OPIOID ADDICTION RESEARCH: A University of Maryland researcher who successfully, if temporarily, reversed the effects of cocaine addiction in mice is expanding her research into opioid addiction in the hopes of eventually developing a treatment for humans, Carrie Wells writes in the Sun. Meaghan Creed, an assistant professor of pharmacology at the University of Maryland School of Medicine, used electrical stimulation in the brains of mice coupled with medicine to reverse permanent changes caused by cocaine addiction. The research eventually could lead to development of new treatment options for substance abuse disorders.
ROUTE 32 IMPROVEMENTS: Gov. Larry Hogan and Howard County Executive Allan Kittleman spoke together in Clarksville yesterday at the groundbreaking for the expansion of Route 32, writes Kate Magill for the Howard County Times. The project, the first of three phases to improve traffic flow in the notoriously congested area, will widen Route 32 between Route 108 and Linden Church Road. The $37.5 million in improvements will be split between the county and the state.
TUBMAN ON THE $20 NOW IN DOUBT: Two Maryland Democrats urged Treasury Secretary Steve Mnuchin to follow through on a plan to feature abolitionist Harriet Tubman on the $20 bill after the administration appeared to cast doubt on that idea Thursday. “We will be looking at this issue. It’s not something that I’m focused on at the moment,” Mnuchin said in a CNBC interview when asked if he supports the plan, announced by the Obama administration, to redesign the $20 bill with an image of Tubman in place of Andrew Jackson, writes John Fritze for the Sun.
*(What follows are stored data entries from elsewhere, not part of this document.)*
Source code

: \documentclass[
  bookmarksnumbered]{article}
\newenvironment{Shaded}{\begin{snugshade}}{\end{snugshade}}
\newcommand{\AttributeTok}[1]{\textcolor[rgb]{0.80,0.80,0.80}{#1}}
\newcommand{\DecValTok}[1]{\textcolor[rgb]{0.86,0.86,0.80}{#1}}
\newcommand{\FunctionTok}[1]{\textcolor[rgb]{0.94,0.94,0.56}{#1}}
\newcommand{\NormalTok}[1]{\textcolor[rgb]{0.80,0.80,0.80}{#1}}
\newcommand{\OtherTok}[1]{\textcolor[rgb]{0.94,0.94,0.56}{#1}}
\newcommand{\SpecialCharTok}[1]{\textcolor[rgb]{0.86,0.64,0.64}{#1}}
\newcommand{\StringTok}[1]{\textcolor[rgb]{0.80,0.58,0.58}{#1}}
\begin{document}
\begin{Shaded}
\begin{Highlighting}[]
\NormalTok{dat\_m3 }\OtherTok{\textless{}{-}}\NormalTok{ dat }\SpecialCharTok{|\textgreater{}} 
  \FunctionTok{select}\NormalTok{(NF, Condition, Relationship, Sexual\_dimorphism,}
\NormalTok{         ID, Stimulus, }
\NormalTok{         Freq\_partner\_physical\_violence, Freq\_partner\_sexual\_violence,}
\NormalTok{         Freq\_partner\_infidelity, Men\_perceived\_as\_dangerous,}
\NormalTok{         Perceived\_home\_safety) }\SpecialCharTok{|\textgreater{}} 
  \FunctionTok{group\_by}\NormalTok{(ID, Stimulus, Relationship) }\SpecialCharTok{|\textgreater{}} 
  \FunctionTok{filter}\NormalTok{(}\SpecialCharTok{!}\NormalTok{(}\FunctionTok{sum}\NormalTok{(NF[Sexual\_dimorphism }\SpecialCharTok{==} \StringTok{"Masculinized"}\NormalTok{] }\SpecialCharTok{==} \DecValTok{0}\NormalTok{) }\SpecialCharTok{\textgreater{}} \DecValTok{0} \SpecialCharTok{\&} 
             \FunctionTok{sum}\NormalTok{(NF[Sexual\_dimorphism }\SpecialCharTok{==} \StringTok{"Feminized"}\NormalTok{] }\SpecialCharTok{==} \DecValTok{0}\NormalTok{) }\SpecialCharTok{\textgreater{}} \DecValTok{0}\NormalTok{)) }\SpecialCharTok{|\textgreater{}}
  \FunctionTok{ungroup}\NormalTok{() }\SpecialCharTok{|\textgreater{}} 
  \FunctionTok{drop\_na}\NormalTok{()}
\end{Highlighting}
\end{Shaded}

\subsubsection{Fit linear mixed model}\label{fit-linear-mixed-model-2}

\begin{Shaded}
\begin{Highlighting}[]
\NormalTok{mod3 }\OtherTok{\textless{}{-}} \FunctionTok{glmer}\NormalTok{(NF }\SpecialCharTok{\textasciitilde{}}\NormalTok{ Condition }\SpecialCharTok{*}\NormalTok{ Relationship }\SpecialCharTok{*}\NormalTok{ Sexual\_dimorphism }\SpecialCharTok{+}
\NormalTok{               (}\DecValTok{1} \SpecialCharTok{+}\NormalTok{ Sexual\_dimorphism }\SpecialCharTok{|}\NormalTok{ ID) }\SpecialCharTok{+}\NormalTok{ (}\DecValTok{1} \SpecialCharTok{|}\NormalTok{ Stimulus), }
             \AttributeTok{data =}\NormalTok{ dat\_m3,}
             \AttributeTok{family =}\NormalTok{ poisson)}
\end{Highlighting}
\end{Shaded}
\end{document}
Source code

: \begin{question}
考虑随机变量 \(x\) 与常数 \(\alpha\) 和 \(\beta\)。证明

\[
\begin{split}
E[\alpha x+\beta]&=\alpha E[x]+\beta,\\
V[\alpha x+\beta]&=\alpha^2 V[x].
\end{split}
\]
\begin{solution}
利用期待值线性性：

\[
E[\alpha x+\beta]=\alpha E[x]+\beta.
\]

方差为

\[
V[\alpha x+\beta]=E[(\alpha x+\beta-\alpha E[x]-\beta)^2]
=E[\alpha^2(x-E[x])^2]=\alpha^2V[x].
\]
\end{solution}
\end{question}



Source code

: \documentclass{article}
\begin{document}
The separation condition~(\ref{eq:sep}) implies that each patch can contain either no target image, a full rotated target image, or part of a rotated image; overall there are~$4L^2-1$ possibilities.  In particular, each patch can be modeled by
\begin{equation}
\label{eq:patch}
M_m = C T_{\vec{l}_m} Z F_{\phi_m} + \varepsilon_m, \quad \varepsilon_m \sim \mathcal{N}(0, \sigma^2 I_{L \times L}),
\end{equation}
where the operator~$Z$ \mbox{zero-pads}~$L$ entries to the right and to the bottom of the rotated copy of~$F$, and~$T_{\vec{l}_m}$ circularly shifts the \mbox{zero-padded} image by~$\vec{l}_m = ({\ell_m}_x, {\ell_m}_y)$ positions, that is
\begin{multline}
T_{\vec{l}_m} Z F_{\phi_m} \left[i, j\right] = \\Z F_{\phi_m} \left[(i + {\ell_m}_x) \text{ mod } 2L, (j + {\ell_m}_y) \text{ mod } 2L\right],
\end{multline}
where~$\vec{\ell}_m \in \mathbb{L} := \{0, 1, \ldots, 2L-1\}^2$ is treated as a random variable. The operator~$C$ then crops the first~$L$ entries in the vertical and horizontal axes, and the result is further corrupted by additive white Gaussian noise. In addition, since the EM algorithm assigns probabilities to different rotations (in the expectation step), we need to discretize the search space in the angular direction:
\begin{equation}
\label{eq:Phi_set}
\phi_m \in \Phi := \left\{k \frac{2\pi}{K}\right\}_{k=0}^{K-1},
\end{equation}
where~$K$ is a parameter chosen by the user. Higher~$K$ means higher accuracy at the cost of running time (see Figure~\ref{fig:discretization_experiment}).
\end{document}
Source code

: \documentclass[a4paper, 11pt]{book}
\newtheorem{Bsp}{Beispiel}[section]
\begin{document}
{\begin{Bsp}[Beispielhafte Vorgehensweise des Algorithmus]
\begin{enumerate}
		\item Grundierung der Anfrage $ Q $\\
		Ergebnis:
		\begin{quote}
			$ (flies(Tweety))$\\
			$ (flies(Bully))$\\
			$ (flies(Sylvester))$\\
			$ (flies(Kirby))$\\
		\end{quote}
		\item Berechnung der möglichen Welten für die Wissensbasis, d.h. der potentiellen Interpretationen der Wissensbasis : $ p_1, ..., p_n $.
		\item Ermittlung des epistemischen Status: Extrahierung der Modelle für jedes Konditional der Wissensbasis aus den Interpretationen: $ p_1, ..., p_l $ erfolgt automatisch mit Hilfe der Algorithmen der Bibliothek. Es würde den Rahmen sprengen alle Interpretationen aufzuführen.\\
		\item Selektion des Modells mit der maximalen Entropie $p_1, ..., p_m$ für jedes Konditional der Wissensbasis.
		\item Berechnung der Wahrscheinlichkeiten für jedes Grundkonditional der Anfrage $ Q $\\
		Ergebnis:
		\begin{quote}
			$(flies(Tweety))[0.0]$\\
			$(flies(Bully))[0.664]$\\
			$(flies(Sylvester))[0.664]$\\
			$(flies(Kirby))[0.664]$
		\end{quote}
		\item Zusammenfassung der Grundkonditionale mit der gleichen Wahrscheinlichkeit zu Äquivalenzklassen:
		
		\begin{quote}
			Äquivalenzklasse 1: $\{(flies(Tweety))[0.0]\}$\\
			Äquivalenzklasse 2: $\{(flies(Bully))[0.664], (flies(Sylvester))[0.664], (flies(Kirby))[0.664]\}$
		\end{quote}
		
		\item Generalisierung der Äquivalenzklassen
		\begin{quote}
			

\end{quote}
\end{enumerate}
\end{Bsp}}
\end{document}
DEL. McKAY DECIDES TO RUN FOR RE-ELECTION: Del. Mike McKay, R-Washington/Allegany, said Thursday he will run for re-election to the House of Delegates in legislative District 1C in next year’s Republican primary, although he had said he planned to run for Allegany County register of wills. But with the recent appointment of former Cumberland Councilwoman Mary Beth Pirolozzi to that position, McKay said he has decided to run for re-election. There are now three Republicans vying for the party‘s nomination in District 1C. Hancock attorney Jordan Lysczek filed Wednesday, and former Cumberland Councilwoman Nicole Alt-Myers filed last week, Tamela Baker reports in the Hagerstown Herald Mail.
BLUE CATFISH REGS: Chesapeake Bay watermen and processors who handle blue catfish — an invader eating its way through the Potomac and several other major river systems — may face a less burdensome federal inspection process than they expected when a long-anticipated regulation goes into effect, the Bay Journal’s Rona Kobell writes for MarylandReporter.
SCHUH UNVEILS ANTI-RACISM INITIATIVE: Amid clashes between white supremacists and civil rights activists alongside county incidents such as nooses left at a middle school, Anne Arundel County Executive Steve Schuh plans to unveil an initiative against “racism and hatred,” writes Chase Cook in the Annapolis Capital. Anne Arundel United will lay out plans on how the county will tackle racial issues and unite the county.
RX POT & ZONING LAW: More than 50 people showed up to attend a Baltimore City Council committee meeting about zoning for medical marijuana dispensaries, but it became clear early on that city council members do not know much about the state’s medical marijuana program, Holden Wilen reports in the Baltimore Business Journal.
- Louis Krauss of Baltimore Brew writes that Councilwoman Mary Pat Clarke said at a hearing in City Hall that the Keswick Road dispensary came to her attention after it already had a use and occupancy permit pending. “It was the sponsors and applicants who contacted me and said, ‘By the way, we’re leasing a space in your community for a dispensary.’ Which made me go ‘Oh! Well! Where is it?’” Clarke said.